Moreover, the live-action movie fails in being visually pleasing.  Compared to the exciting and gorgeous visuals of the anime, the live-action severely pales in comparison.  The visual effects, production value, and camera work only looked a step above a ScyFy made-for-TV movie production.  Most of the actions scenes are boring, and there is no beauty in its sets.

Waiting for the second season of the anime (delayed till next year), it’s much more rewarding to re-watch the first season for the nth time (I already did it twice, and I might do it one more time) than watching this live-action movie.  That said, I’m still on board for Part 2.  Hopefully, by that time, I would have got over my disappointment of not seeing a faithful adaptation and would have developed more tolerance for all its second-rate reinventions – or, more preferably, that the story would actually get better from its stubborn assertion to go as far from its anime source as it can (which I doubt).  Besides, the nerdy completist in me just requires seeing this through to the end. 
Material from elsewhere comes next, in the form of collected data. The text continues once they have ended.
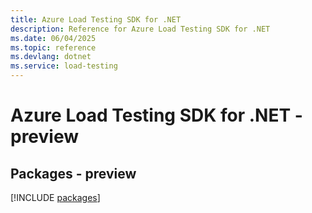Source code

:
 ```yaml
---
title: Azure Load Testing SDK for .NET
description: Reference for Azure Load Testing SDK for .NET
ms.date: 06/04/2025
ms.topic: reference
ms.devlang: dotnet
ms.service: load-testing
---
```

# Azure Load Testing SDK for .NET - preview
## Packages - preview
[!INCLUDE [packages](load-testing-index.md)]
Miscellaneous SPOILER-Y musings:
  • The most exciting sequence in the movie – when Eren finally transformed into a Titan and started beating the crap out of other Titans – came around the last five minutes of the movie.  So, yeah, the movie was boring at most parts.
  • A human character judo threw a Titan.  I face palmed at the pure ridiculousness of the scene.
  • I was satisfied by the depiction of Titans in live-action by actors in costume and makeup.  I find a sense of enjoyment of seeing them being as hilarious as they are terrifying.  On the other hand, the CGI Colossal Titan was plain garbage.
  • The most badass Attack on Titan character, Levi, is not in this movie.  BUMMER!
  • My biggest peeve is the post-apocalyptic industrialized setting (yep, more than not having Levi).  I think the anime’s medieval-like world that has developed many years after the appearance of the Titans is more interesting.
  • I find the “death” of Mikasa twist nearly as unexpected as the anime’s brilliant “death” of Eren twist.  But at that point of Mikasa’s “death”, the narrative had already established how completely different the live-action movie is from the anime that the surprise did not bring as much dramatic impact as it should.  It would have been a welcome mindblowing surprise if that was the first deviation from the anime that the movie presented.
  • Mikasa was introduced as this girly, weak character that I had no problem when she was killed off at the start.  That’s not the Mikasa I know anyway.  Even when it was revealed that she didn’t really die, and she reappeared later on now having the familiar badass, cold personality associated with the character, she still isn’t exactly the Mikasa we love in the anime.  It would have been actually more interesting if she remained dead.
  • It’s hard to get invested on the annoying, inaccurately-portrayed, and poorly-written characters.  The Attack on Titan anime did a fine job of making you care for its characters that deaths really deliver emotional blows.  On the other hand, I was actually cheering the live-action Titans to devour the live-action characters most of the time.
  • I hate the SS Nazi uniform of the Military Police.
  • Is it just me or is there implication that the Titans are mutated humans that resulted from the mysterious nuclear/biological apocalyptic war of the past?  That’s actually legitimately intriguing, and the best thing that I can take from this awful movie.
  • Let me put this one last thing on a tall pile of disappointments: the awesomely stirring Attack on Titan theme, “Guren No Yumiya”, isn’t used in the movie.  It could have been a huge redeeming factor.  I was really hoping that it would be the music during its ending credits.
  • Seriously, when are we due to have another perfect live-action anime adaptation as Rurouni Kenshin?